**REQUIREMENT**
Go through the records below and copy out every line that contains the word "produksjonsflytversjonen".

[Records contained in a dataset]

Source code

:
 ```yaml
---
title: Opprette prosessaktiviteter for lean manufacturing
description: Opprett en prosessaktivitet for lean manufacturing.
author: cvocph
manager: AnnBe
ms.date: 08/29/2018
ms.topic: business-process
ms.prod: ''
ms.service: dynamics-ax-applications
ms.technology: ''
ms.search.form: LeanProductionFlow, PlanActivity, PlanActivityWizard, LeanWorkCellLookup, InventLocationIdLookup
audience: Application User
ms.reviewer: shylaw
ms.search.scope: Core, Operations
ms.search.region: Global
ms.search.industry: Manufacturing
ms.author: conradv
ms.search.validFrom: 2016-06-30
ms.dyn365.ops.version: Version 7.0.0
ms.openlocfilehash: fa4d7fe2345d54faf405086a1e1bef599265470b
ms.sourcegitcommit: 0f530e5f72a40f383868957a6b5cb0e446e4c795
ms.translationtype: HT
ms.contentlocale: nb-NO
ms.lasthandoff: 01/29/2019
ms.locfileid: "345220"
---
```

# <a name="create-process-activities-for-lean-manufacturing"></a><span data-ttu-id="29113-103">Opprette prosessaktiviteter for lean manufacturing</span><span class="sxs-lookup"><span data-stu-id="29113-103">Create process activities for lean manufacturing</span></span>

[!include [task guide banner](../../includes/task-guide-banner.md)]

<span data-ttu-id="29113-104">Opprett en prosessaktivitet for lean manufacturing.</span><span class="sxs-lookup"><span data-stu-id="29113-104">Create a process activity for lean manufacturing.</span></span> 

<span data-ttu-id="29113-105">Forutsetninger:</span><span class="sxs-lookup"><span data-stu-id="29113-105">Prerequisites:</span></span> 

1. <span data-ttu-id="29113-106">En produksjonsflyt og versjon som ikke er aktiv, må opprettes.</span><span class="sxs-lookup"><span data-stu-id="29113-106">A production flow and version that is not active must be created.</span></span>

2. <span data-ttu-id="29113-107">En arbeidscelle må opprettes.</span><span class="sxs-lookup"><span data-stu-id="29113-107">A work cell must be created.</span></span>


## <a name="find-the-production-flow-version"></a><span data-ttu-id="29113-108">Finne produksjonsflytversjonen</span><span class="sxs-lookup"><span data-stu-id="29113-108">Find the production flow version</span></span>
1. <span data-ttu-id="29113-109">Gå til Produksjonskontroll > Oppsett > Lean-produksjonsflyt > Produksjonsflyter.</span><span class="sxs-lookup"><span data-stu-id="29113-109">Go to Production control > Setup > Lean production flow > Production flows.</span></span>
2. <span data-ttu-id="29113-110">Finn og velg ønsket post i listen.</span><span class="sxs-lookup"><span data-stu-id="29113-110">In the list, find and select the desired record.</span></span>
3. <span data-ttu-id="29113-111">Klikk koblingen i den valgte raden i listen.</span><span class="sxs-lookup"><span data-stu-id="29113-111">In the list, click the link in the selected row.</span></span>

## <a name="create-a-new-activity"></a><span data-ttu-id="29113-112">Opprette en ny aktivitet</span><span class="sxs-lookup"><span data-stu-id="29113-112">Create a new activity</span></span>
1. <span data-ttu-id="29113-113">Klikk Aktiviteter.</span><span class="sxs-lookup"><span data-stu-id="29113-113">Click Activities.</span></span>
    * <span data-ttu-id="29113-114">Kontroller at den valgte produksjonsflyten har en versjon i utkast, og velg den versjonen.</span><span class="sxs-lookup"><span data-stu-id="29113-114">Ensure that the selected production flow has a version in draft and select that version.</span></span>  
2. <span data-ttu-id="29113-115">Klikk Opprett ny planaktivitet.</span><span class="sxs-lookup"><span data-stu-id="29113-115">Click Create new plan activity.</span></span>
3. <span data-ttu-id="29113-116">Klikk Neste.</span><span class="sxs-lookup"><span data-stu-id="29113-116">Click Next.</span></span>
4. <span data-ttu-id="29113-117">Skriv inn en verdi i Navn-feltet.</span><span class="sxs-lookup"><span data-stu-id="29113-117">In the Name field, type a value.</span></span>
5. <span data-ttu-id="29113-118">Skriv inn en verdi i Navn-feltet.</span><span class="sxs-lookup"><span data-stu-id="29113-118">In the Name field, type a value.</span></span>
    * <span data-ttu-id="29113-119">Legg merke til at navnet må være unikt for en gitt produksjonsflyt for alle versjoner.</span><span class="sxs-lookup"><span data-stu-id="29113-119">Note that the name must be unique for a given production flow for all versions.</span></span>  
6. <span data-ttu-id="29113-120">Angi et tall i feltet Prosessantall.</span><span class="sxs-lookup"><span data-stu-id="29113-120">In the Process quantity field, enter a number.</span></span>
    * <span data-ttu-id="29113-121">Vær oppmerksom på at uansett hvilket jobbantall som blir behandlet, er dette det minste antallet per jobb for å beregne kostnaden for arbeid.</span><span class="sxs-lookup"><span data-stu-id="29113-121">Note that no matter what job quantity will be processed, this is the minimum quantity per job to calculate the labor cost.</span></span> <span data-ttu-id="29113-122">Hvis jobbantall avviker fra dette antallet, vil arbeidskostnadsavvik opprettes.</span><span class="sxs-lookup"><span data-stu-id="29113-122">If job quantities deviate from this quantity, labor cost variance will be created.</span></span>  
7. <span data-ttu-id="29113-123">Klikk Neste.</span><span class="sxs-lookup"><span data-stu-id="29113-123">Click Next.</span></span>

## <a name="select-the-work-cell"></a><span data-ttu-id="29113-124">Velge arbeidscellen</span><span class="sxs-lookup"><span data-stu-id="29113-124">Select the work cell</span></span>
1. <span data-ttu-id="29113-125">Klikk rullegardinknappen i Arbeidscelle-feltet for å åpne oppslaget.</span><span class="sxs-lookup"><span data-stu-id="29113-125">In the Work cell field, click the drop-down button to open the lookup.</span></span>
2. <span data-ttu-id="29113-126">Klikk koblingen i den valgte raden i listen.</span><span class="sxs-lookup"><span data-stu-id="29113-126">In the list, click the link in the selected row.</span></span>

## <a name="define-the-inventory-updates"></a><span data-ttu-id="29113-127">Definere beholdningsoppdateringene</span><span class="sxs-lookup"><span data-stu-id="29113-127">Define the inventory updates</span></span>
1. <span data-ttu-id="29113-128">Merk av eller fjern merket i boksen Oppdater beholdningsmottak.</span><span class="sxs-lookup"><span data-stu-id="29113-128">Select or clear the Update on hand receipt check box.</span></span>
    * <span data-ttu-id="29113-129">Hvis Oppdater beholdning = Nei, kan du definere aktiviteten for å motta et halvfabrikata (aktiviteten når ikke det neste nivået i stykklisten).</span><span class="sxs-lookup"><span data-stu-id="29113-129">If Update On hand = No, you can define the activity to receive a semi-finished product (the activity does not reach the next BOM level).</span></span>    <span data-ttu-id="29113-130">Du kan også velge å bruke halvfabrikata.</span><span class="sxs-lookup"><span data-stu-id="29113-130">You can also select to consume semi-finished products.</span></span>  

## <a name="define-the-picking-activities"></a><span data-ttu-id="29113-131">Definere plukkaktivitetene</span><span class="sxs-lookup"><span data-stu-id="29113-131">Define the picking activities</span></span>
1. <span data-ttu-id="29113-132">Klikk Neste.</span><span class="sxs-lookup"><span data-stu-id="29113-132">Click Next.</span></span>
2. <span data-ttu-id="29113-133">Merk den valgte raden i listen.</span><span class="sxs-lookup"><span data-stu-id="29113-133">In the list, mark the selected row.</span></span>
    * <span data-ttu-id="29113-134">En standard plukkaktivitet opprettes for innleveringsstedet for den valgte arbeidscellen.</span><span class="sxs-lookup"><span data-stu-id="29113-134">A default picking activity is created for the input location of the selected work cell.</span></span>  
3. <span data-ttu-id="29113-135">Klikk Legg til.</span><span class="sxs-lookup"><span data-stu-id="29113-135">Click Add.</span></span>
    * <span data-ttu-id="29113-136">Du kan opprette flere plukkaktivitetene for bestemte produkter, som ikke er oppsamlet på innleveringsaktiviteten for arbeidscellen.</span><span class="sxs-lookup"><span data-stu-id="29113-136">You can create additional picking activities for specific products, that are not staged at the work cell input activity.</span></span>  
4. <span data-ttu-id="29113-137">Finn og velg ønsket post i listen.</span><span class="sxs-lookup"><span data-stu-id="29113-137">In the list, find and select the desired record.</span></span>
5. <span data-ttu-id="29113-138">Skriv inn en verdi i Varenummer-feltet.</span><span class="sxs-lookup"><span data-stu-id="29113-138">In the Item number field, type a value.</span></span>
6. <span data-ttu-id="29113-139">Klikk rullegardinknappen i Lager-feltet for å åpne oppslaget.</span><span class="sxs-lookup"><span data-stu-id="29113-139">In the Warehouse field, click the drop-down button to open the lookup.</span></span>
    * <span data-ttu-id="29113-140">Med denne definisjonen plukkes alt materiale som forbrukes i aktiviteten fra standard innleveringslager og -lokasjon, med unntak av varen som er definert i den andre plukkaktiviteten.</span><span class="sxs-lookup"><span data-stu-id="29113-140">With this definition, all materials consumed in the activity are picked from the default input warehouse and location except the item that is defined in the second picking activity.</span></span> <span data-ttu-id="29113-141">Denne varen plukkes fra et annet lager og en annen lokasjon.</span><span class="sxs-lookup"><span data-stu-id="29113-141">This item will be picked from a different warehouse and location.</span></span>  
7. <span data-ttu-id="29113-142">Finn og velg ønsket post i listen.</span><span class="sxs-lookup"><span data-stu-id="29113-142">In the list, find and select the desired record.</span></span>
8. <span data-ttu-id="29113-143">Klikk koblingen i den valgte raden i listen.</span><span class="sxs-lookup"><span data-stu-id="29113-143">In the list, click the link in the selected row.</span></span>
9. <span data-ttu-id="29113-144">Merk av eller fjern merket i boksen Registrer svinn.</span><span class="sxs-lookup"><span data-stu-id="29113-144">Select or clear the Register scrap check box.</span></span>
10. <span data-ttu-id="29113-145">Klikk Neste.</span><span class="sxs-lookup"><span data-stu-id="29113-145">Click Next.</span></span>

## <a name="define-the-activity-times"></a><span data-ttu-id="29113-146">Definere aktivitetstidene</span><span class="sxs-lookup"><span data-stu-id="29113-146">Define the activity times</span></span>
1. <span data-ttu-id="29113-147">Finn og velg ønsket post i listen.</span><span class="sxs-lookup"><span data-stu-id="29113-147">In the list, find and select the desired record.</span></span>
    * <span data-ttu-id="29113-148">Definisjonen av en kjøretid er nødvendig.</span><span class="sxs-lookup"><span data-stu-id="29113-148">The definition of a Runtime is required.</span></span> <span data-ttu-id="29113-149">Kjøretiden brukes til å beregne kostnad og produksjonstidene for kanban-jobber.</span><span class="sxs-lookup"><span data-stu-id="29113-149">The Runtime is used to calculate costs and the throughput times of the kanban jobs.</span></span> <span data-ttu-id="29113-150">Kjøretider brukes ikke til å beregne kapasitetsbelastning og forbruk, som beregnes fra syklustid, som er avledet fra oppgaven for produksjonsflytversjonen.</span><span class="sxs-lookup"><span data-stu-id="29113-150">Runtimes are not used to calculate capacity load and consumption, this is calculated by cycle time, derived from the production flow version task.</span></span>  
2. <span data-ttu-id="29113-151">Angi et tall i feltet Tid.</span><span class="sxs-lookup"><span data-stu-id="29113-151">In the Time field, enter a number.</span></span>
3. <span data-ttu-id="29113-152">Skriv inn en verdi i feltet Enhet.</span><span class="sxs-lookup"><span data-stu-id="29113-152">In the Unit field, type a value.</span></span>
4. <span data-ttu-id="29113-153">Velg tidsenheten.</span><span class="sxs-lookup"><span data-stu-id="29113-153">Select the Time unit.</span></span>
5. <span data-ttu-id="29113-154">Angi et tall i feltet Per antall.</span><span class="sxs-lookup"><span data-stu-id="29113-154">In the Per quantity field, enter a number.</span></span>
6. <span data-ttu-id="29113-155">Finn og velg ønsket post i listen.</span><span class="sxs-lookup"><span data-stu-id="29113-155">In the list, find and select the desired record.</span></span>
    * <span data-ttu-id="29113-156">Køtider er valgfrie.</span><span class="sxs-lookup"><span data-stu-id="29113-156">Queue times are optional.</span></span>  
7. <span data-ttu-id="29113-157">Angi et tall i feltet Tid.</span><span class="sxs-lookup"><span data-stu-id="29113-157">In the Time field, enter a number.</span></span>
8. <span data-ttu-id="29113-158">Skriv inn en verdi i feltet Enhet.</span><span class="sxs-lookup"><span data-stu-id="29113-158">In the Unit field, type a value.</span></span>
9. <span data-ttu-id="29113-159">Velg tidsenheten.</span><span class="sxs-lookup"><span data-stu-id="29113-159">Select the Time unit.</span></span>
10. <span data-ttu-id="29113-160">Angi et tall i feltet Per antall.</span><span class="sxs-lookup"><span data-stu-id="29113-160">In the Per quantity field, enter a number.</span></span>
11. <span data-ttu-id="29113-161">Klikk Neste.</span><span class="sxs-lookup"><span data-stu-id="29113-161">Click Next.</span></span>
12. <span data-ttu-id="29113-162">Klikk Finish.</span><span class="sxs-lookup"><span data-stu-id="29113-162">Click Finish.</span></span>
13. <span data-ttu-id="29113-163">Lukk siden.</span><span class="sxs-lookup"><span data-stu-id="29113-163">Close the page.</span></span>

**SOLUTION**
## <a name="find-the-production-flow-version"></a><span data-ttu-id="29113-108">Finne produksjonsflytversjonen</span><span class="sxs-lookup"><span data-stu-id="29113-108">Find the production flow version</span></span>
    * <span data-ttu-id="29113-148">Definisjonen av en kjøretid er nødvendig.</span><span class="sxs-lookup"><span data-stu-id="29113-148">The definition of a Runtime is required.</span></span> <span data-ttu-id="29113-149">Kjøretiden brukes til å beregne kostnad og produksjonstidene for kanban-jobber.</span><span class="sxs-lookup"><span data-stu-id="29113-149">The Runtime is used to calculate costs and the throughput times of the kanban jobs.</span></span> <span data-ttu-id="29113-150">Kjøretider brukes ikke til å beregne kapasitetsbelastning og forbruk, som beregnes fra syklustid, som er avledet fra oppgaven for produksjonsflytversjonen.</span><span class="sxs-lookup"><span data-stu-id="29113-150">Runtimes are not used to calculate capacity load and consumption, this is calculated by cycle time, derived from the production flow version task.</span></span>  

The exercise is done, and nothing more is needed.